◆ EXERCISE GOAL:
Transcribe the entries below exactly; leave every image out.

━━━━━━━━━━━━━━━━━━━━

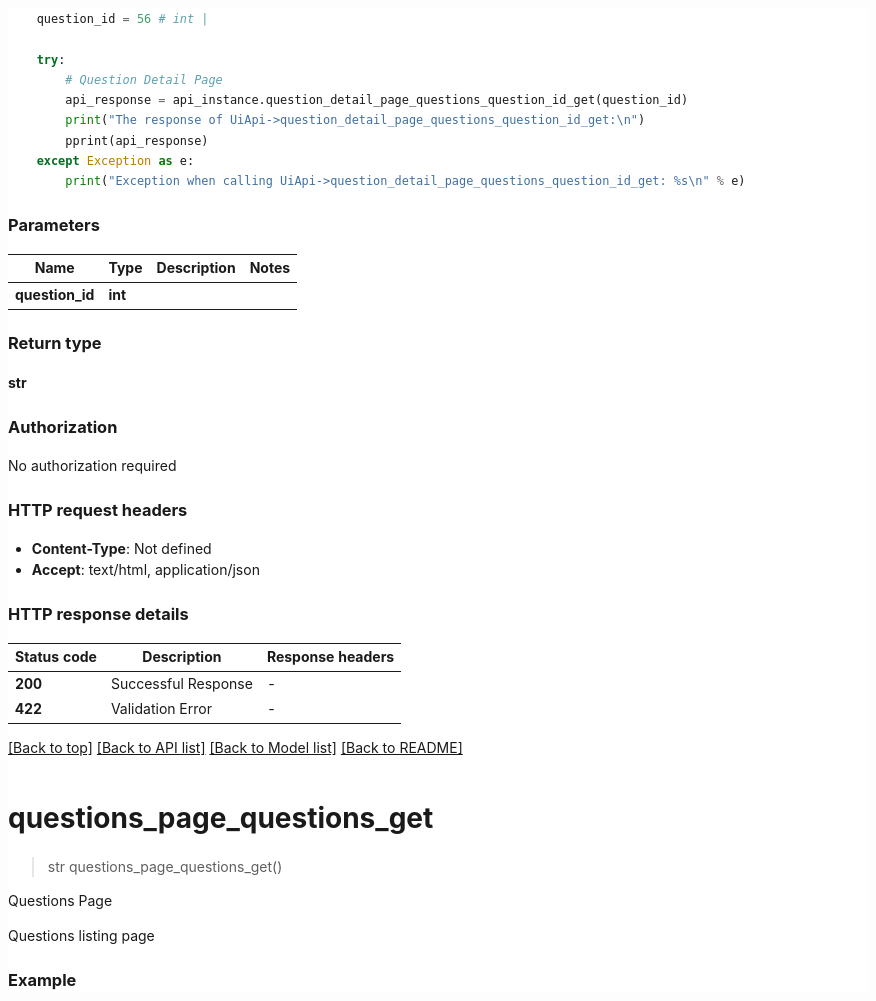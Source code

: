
 ```python
    question_id = 56 # int | 

    try:
        # Question Detail Page
        api_response = api_instance.question_detail_page_questions_question_id_get(question_id)
        print("The response of UiApi->question_detail_page_questions_question_id_get:\n")
        pprint(api_response)
    except Exception as e:
        print("Exception when calling UiApi->question_detail_page_questions_question_id_get: %s\n" % e)
```



### Parameters


Name | Type | Description  | Notes
------------- | ------------- | ------------- | -------------
 **question_id** | **int**|  | 

### Return type

**str**

### Authorization

No authorization required

### HTTP request headers

 - **Content-Type**: Not defined
 - **Accept**: text/html, application/json

### HTTP response details

| Status code | Description | Response headers |
|-------------|-------------|------------------|
**200** | Successful Response |  -  |
**422** | Validation Error |  -  |

[[Back to top]](#) [[Back to API list]](../README.md#documentation-for-api-endpoints) [[Back to Model list]](../README.md#documentation-for-models) [[Back to README]](../README.md)

# **questions_page_questions_get**
> str questions_page_questions_get()

Questions Page

Questions listing page

### Example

━━━━━━━━━━━━━━━━━━━━

◆ ANSWER SPACE:
Source code

:
 ```python
    question_id = 56 # int | 

    try:
        # Question Detail Page
        api_response = api_instance.question_detail_page_questions_question_id_get(question_id)
        print("The response of UiApi->question_detail_page_questions_question_id_get:\n")
        pprint(api_response)
    except Exception as e:
        print("Exception when calling UiApi->question_detail_page_questions_question_id_get: %s\n" % e)
```



### Parameters


Name | Type | Description  | Notes
------------- | ------------- | ------------- | -------------
 **question_id** | **int**|  | 

### Return type

**str**

### Authorization

No authorization required

### HTTP request headers

 - **Content-Type**: Not defined
 - **Accept**: text/html, application/json

### HTTP response details

| Status code | Description | Response headers |
|-------------|-------------|------------------|
**200** | Successful Response |  -  |
**422** | Validation Error |  -  |

[[Back to top]](#) [[Back to API list]](../README.md#documentation-for-api-endpoints) [[Back to Model list]](../README.md#documentation-for-models) [[Back to README]](../README.md)

# **questions_page_questions_get**
> str questions_page_questions_get()

Questions Page

Questions listing page

### Example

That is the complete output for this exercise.